Trying to Call a Recession

red phoneThe financial crisis has spawned a new lexicon. It includes TBTF banks (“too big to fail), TARPs  to fit over TBTFs (Troubled Asset Relief Program), and a transition from the “Great Moderation” to the “Great Recession.” Someone’s providing a lot of makeshift shelters.

Which leads to another term from the new lexicon: hoocoodanode or who could have known?

Indeed, who could have known what countries were in trouble betwixt the cup of the Great Moderation and the sip of the Great Recession?

Andrew K. Rose, professor of international business at the Haas School of Business at the University of California, Berkeley, and Mark M. Spiegel, vice-president, economic research and data at the Federal Reserve Bank of San Francisco try their hand at it, in their article  “What do we know about the causes of the crisis?”

They survey the distant early warning literature, concluding: “It might seem like the problem faced by those constructing early warning systems lies in winnowing down the vast set of plausible causes of the crisis, rather than in finding ones that work.”

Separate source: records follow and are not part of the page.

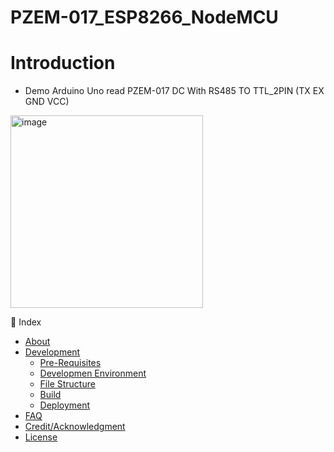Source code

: # PZEM-017_ESP8266_NodeMCU

# Introduction
- Demo Arduino Uno read PZEM-017 DC With RS485 TO TTL_2PIN (TX EX GND VCC)
<img width="308" alt="image" src="https://user-images.githubusercontent.com/106540883/177024386-ae83d1c6-e6c9-480f-887e-0236d5a6dc91.png">


:ledger: Index
- [About](#beginner-about)
- [Development](#wrench-development)
  - [Pre-Requisites](#notebook-pre-requisites)
  - [Developmen Environment](#nut_and_bolt-development-environment)
  - [File Structure](#file_folder-file-structure)
  - [Build](#hammer-build)  
  - [Deployment](#rocket-deployment)  
- [FAQ](#question-faq)
- [Credit/Acknowledgment](#star2-creditacknowledgment)
- [License](#lock-license)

Too much chaff on the radar screen, one might argue.

Not that Rose and Spiegel have a better solution. Instead, they argue: “It has historically proven difficult to link crisis causes to their timing; it is easier to link the cross-country incidence of crises to their causes. Of course a successful early warning system must predict both the incidence and the timing of future crises, but one might as well to try to solve the easier problem first.”

So let’s settle for the retrospect. What does the easier solution tell us?

“The six most successful variables in understanding the Great Recession are:

  • the 2006 current account (expressed as a percentage of GDP);
  • the 2006 measure of credit market regulation estimated by the Heritage Foundation;
  • 2000-06 growth in bank credit (again as a percentage of GDP);
  • the country’s trade with the US as a fraction of its 2006 trade;
  • the 2003-06 growth in stock market capitalisation; and
  • the log of 2006 real GDP per capita.”

So far so good.

Except for this: “We take the model which best fits the Great Recession and ask how well it would have worked earlier. We examine two global downturns: the 1991 downturn associated with the Gulf War (for Americans) and German Unification (for Europeans), and the 2001 “dot.com” recession. Unfortunately, we find that even the best estimates gleaned from the Great Recession are not stable predictors of the incidence of global recessions at different periods of time.”

The authors conclude that you’re never in the same river twice. Let’s at least hope the waters are less muddy than they were before.